Ten slotte zijn er de woorden die verdachte volgens de opname van de 112-melding kort voor haar overlijden tegen zijn echtgenote heeft geuit in de Turkse taal: “Ik heb tegen je gezegd doe niet, niet doen” en “Ik heb tegen jou gezegd genoeg”. Die woorden duiden weliswaar op boosheid maar duiden niet op een door zijn echtgenote uitgesproken bekentenis over ontrouw uit een heel ver verleden, te weten naar verdachte stelt in 1994, die voor de boosheid van verdachte een verklaring zou vormen.
Op grond van voorgaande acht het hof de verklaring van verdachte met betrekking tot de bekentenis van zijn echtgenote ongeloofwaardig.

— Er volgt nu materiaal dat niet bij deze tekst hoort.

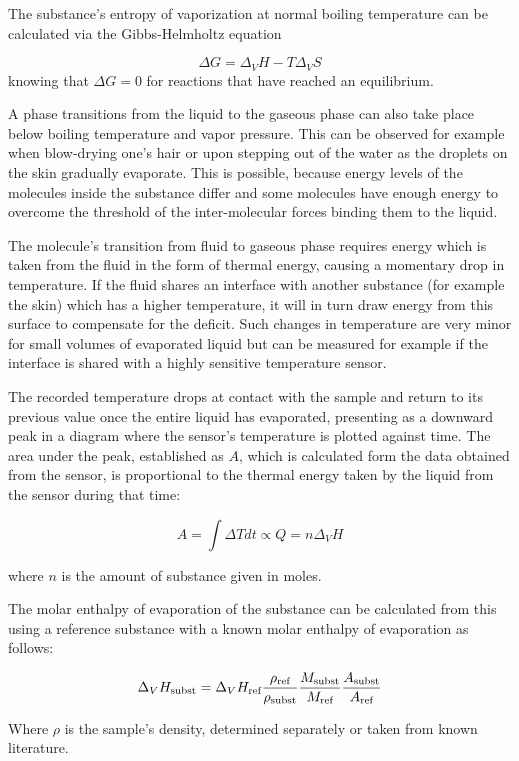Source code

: {The substance’s entropy of vaporization at normal boiling temperature can be calculated via the Gibbs-Helmholtz equation 

\begin{equation}\label{eq:gibbs} %
    \Delta G = \Delta_VH - T \Delta_VS
\end{equation}
knowing that $\Delta G = 0$ for reactions that have reached an equilibrium.

A phase transitions from the liquid to the gaseous phase can also take place below boiling temperature and vapor pressure. This can be observed for example when blow-drying one’s hair or upon stepping out of the water as the droplets on the skin gradually evaporate. This is possible, because energy levels of the molecules inside the substance differ and some molecules have enough energy to overcome the threshold of the inter-molecular forces binding them to the liquid.

The molecule’s transition from fluid to gaseous phase requires energy which is taken from the fluid in the form of thermal energy, causing a momentary drop in temperature. If the fluid shares an interface with another substance (for example the skin) which has a higher temperature, it will in turn draw energy from this surface to compensate for the deficit.
Such changes in temperature are very minor for small volumes of evaporated liquid but can be measured for example if the interface is shared with a highly sensitive temperature sensor. 

The recorded temperature drops at contact with the sample and return to its previous value once the entire liquid has evaporated, presenting as a downward peak in a diagram where the sensor’s temperature is plotted against time. The area under the peak, established as $A$, which is calculated form the data obtained from the sensor, is proportional to the thermal energy taken by the liquid from the sensor during that time:

\begin{equation} \label{eq:6.15} %
    A = \int \Delta T dt \propto Q = n \Delta_VH
\end{equation}

where $n$ is the amount of substance given in moles.

The molar enthalpy of evaporation of the substance can be calculated from this using a reference substance with a known molar enthalpy of evaporation as follows:

\begin{equation} \label{eq:6.18} %
    \Delta_VH_{\text{subst}} = \Delta_VH_{\text{ref}} {\rho_{\text{ref}} \over \rho_{\text{subst}}} {M_{\text{subst}} \over M_{\text{ref}}} {A_{\text{subst}} \over A_{\text{ref}}}
\end{equation}

Where $\rho$ is the sample’s density, determined separately or taken from known literature.


}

Het hof stelt vast dat de deskundigen van het PBC in hun conclusie over de doorwerking van de waanstoornis in het toebrengen van de fatale messteken mede betekenis toekennen aan verdachtes mededeling dat zijn echtgenote hem had verteld dat zij ontrouw was geweest. Vanuit het perspectief van de door de deskundigen gehanteerde methodiek is dat weliswaar begrijpelijk, maar het hof kent die betekenis niet toe omdat het hof die verklaring van verdachte gelet op het voorgaande ongeloofwaardig vindt.
Daar komt bij dat de deskundigen hebben vastgesteld dat de waanstoornis al vele jaren bij verdachte aanwezig is en dat deze stoornis vaak heeft geleid tot gewelddadig gedrag van verdachte jegens zijn echtgenote maar dat dat geweld altijd beperkt is gebleven tot het toebrengen van blauwe plekken. Een mes is door hem nooit eerder gebruikt.

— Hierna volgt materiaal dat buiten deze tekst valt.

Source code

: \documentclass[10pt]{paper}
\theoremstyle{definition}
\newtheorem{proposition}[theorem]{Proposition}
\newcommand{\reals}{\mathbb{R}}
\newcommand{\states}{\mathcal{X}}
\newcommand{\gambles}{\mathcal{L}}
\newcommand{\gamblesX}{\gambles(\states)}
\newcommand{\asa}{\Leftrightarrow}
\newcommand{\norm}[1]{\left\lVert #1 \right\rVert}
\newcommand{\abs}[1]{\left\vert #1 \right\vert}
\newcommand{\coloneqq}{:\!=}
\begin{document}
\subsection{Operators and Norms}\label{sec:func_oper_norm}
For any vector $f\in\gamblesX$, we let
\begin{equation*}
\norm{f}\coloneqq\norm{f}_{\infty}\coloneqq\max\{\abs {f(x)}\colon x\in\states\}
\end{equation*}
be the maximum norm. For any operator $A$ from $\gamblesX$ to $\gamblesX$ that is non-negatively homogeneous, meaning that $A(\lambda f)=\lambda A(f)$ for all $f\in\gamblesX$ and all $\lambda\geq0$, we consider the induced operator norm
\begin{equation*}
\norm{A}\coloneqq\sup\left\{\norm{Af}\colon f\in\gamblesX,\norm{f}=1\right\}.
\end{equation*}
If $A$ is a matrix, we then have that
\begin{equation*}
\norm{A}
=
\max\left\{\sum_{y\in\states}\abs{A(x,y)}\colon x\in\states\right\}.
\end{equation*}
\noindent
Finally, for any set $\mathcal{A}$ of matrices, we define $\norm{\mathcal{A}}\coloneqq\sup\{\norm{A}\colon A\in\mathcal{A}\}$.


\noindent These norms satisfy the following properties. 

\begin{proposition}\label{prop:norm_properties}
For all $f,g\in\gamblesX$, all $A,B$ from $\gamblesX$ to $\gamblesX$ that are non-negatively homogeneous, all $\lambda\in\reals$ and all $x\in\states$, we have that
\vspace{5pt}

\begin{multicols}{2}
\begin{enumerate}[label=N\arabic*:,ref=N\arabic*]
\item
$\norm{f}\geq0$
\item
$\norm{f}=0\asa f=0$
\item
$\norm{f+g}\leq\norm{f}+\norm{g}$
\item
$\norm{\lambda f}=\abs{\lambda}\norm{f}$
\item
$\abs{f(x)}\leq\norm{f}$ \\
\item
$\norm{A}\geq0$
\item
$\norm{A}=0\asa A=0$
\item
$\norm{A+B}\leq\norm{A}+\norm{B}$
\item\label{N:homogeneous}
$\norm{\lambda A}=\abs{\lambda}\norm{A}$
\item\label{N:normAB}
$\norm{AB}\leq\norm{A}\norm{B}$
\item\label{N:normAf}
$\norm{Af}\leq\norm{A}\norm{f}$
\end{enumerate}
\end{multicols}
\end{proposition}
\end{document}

Familieleden van verdachte hebben verklaard dat verdachte ook geweld tegen andere familieleden heeft gebruikt wanneer hij werd tegengesproken en dat hij geweld tegen een van zijn schoondochters heeft gebruikt omdat haar hoofddoek niet goed zat. Dat laatste geweld zou eveneens fors zijn geweest. Met het geweld tegen zijn schoondochter en andere familieleden – welk geweld geen verband hield met de vermeende ontrouw van zijn echtgenote – en het andere type geweld dat hij in de richting van zijn echtgenote heeft gebruikt, valt niet te rijmen dat de bij verdachte vastgestelde waanstoornis een belangrijke verklaring is voor het doden van zijn echtgenote.
De conclusie van het hof luidt dat de bij verdachte vastgestelde ziekelijke stoornis weliswaar ten tijde van het bewezen verklaarde feit heeft bestaan, maar dat niet aannemelijk is geworden dat de invloed daarvan zo groot is geweest dat zijn handelen hierdoor werd bepaald. Het doden van zijn echtgenote kan hem daarom worden toegerekend, zij het dat de waanstoornis een omstandigheid is waar bij de beoordeling van de vraag of een maatregel moet worden opgelegd en bij de strafoplegging rekening mee zal worden gehouden.